> **PROMPT**
Whenever a line below holds the word "себе", copy that line.

[Plain-text document sources]
==============================
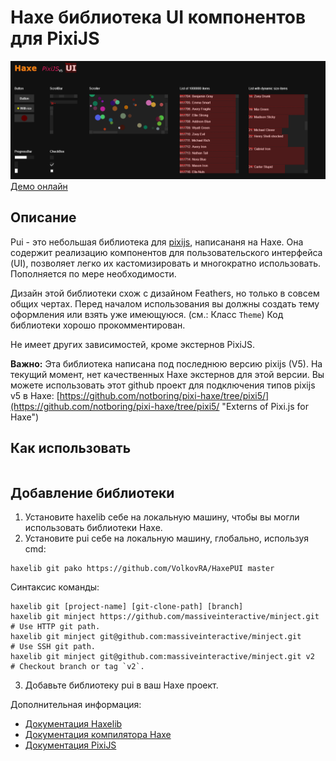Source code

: # Haxe библиотека UI компонентов для PixiJS

![Скриншот](https://github.com/VolkovRA/HaxePUI/blob/master/preview.png)
[Демо онлайн](https://funnycarrot.ru/demo/pui/ "Посмотреть онлайн демку")

Описание
------------------------------

Pui - это небольшая библиотека для [pixijs](https://github.com/pixijs/pixi.js/ "The HTML5 Creation Engine"),
написананя на Haxe. Она содержит реализацию компонентов для пользовательского
интерфейса (UI), позволяет легко их кастомизировать и многократно использовать.
Пополняется по мере необходимости.

Дизайн этой библиотеки схож с дизайном Feathers, но только в совсем общих чертах.
Перед началом использования вы должны создать тему оформления или взять уже имеющуюся.
(см.: Класс `Theme`) Код библиотеки хорошо прокомментирован.

Не имеет других зависимостей, кроме экстернов PixiJS.

**Важно:**
Эта библиотека написана под последнюю версию pixijs (V5). На текущий момент,
нет качественных Haxe экстернов для этой версии. Вы можете использовать этот
github проект для подключения типов pixijs v5 в Haxe: [https://github.com/notboring/pixi-haxe/tree/pixi5/](https://github.com/notboring/pixi-haxe/tree/pixi5/ "Externs of Pixi.js for Haxe")

Как использовать
------------------------------

```
```

Добавление библиотеки
------------------------------

1. Установите haxelib себе на локальную машину, чтобы вы могли использовать библиотеки Haxe.
2. Установите pui себе на локальную машину, глобально, используя cmd:
```
haxelib git pako https://github.com/VolkovRA/HaxePUI master
```
Синтаксис команды:
```
haxelib git [project-name] [git-clone-path] [branch]
haxelib git minject https://github.com/massiveinteractive/minject.git         # Use HTTP git path.
haxelib git minject git@github.com:massiveinteractive/minject.git             # Use SSH git path.
haxelib git minject git@github.com:massiveinteractive/minject.git v2          # Checkout branch or tag `v2`.
```
3. Добавьте библиотеку pui в ваш Haxe проект.

Дополнительная информация:
 * [Документация Haxelib](https://lib.haxe.org/documentation/using-haxelib/ "Using Haxelib")
 * [Документация компилятора Haxe](https://haxe.org/manual/compiler-usage-hxml.html "Configure compile.hxml")
 * [Документация PixiJS](https://pixijs.download/dev/docs/index.html "PixiJS — The HTML5 Creation Engine")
==============================
> **TASK SOLUTION**
1. Установите haxelib себе на локальную машину, чтобы вы могли использовать библиотеки Haxe.
2. Установите pui себе на локальную машину, глобально, используя cmd:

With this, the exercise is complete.